# Lupine Collars and Leads



## ThaLadyPit (Oct 12, 2008)

Anyone ever heard of them? Lupine® Homepage I've used their collars before I prefer a metal buckle as opposed to a heavy plastic buckle on the collars. I have one of the keychains and had the collar and matching 6' lead for Debo at one time. I just decided to go check out their site and thought I'd share it with ya'll.

Katie (Xiakho), you would benefit from the 9" Training Tab, seen here Lupine® - Coolstuff for when you're out in the common areas with Bruno at your apartment complex (especially when entering/exiting your apartment). I was reviewing their newest products and saw this and thought of you.

Anyway, just wanted to share that with everyone... they picture several different breeds, but one looks to be an Am Bulldog, I believe.. can someone please confirm/deny that for me!?


----------



## performanceknls (Apr 4, 2009)

Cool stuff!

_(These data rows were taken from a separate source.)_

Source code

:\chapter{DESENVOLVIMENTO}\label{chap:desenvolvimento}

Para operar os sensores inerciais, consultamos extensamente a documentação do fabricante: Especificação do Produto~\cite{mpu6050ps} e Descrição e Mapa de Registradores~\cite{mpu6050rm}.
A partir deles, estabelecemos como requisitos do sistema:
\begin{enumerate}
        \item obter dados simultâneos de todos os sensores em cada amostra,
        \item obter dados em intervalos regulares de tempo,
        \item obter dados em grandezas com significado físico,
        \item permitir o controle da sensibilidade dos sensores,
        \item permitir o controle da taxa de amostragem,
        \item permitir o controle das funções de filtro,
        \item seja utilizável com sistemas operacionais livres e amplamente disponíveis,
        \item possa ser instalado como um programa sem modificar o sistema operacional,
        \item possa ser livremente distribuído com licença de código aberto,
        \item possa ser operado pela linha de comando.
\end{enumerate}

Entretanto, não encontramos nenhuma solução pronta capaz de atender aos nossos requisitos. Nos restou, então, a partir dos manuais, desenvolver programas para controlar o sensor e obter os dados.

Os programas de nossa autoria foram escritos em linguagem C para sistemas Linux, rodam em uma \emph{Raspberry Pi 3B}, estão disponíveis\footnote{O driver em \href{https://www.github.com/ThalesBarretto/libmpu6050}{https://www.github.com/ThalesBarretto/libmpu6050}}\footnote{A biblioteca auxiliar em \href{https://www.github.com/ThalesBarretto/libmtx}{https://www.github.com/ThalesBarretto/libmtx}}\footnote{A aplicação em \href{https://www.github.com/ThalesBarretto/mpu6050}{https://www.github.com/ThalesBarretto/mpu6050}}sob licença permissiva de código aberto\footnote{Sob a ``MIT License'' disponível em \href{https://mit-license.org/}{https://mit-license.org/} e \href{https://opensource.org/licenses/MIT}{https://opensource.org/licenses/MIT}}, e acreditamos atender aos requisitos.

I use collars with paltic buckels all the time but my dogs don't pull so they can have pretty collars. The tabs are great ideas for training I use them all the time with new dogs.

That dog could be an AM bulldog or an AM bully hard to say sometimes they look the same.


----------



## ThaLadyPit (Oct 12, 2008)

That's what I was thinking.. I couldn't tell the difference so I wanted to ask someone with more knowledge about the two different breeds. Asking is always better than assuming, right!? I can't remember the name of the brand I used to use all the time for my dogs in the past, but I always found them on base at the BX (Base Exchange), good sturdy 1" flat collars with the heavy duty metal snap buckles. I asked Lupine if they thought of using the metal buckles as opposed to the plastic and this is their response: 

Hi Beverly, thanks for contacting us!

Both the 3/4" or 1" buckles are far stronger than the dog in any leash-walking situation. There is no buckle that is 100% safe for tie-out, and we don't recommend any of our products be used in that situation. As far as the metal side-release buckles, their performance was significantly less than our 1" buckle in a dead-pull. In a real-world sudden-impact situation, the plastic's ability to flex slightly would be even better.

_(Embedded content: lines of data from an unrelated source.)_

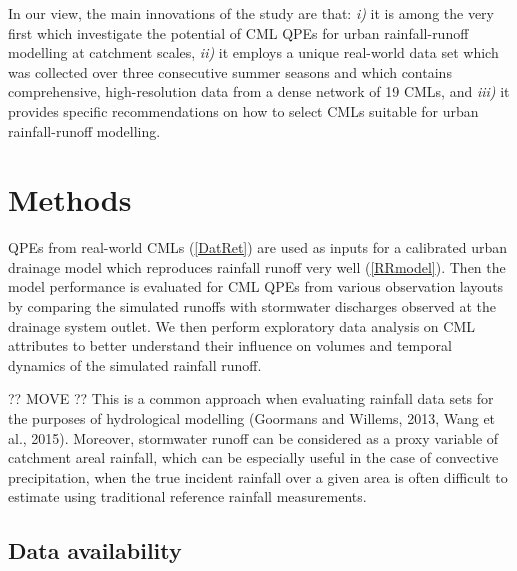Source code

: \documentclass{ctuthesis}\usepackage[]{graphicx}\usepackage[]{color}
\begin{document}
In our view, the main innovations of the study are that: \emph{i)} it is among the very first which investigate the potential of CML QPEs for urban rainfall-runoff modelling at catchment scales, \emph{ii)} it employs a unique real-world data set which was collected over three consecutive summer seasons and which contains comprehensive, high-resolution data from a dense network of 19 CMLs, and \emph{iii)} it provides specific recommendations on how to select CMLs suitable for urban rainfall-runoff modelling.

 
\section{Methods} \label{paperIMnM}

QPEs from real-world CMLs (\ref{DatRet}) are used as inputs for a calibrated urban drainage model which reproduces rainfall runoff very well (\ref{RRmodel}). Then the model performance is evaluated for CML QPEs from various observation layouts by comparing the simulated runoffs with stormwater discharges observed at the drainage system outlet. We then perform exploratory data analysis on CML attributes to better understand their influence on volumes and temporal dynamics of the simulated rainfall runoff. 

?? MOVE ?? This is a common approach when evaluating rainfall data sets for the purposes of hydrological modelling (Goormans and Willems, 2013, Wang et al., 2015). Moreover, stormwater runoff can be considered as a proxy variable of catchment areal rainfall, which can be especially useful in the case of convective precipitation, when the true incident rainfall over a given area is often difficult to estimate using traditional reference rainfall measurements.


\subsection{Data availability} 
\end{document}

Buckle failure generally means either the buckle is damaged in some way that's not visible, such as a cracked female end (from play-biting), or because the collar has been used in tie-out, which allows for repeated, and much higher, stress to the hardware.

If you have any questions, or if I can offer any assistance, please let me know.

Thanks, and wags,
Tracy McCarthy
Lupine, Inc.

Now, I didn't tie my dogs out, but I didn't really have a problem with them pulling either. I just prefer the metal snap buckle instead of the plastic.. personal preference I guess. I feel more secure having the metal rather than the plastic.. ya know!?


----------



## performanceknls (Apr 4, 2009)

The funny thing is I have had metal snaps bust just as often as plastic ones. I think it was because the collars are getting old but my old man Kaos always busted metal buckles. I mean the quick snap metal not the flat buckle collars.
The collars are pretty they are very similar to a local leash maker we have here but she has metal and plastic.


----------



## Gimbler (Jan 29, 2010)

I like the Lupine collars a lot. They're guaranteed for life. If you ever have a problem with the collar just send it back to them and they'll replace it. I've never actually HAD a problem with the quality or construction so I haven't ever taken them up on the offer. Maggie is on her second "Flower Power" collar, but only cause the brightness of the flowers started to fade after multiple washings. (Sometimes in the dishwasher which fades stuff pretty quick...)


----------



## gamer (Feb 1, 2010)

I love the return policy on them, I had a dog chew one off another dog and I took it to the store and they gave me a new one! I really liked them


----------



## aimee235 (Apr 29, 2007)

I like them except I don't like snap collars. That's the only reason I haven't bought one yet.


----------



## bahamutt99 (May 14, 2008)

I bought a few of their quick-release ones to use on my girls for times when I don't want them in their leather. I like that they guarantee their product, even if chewed.


----------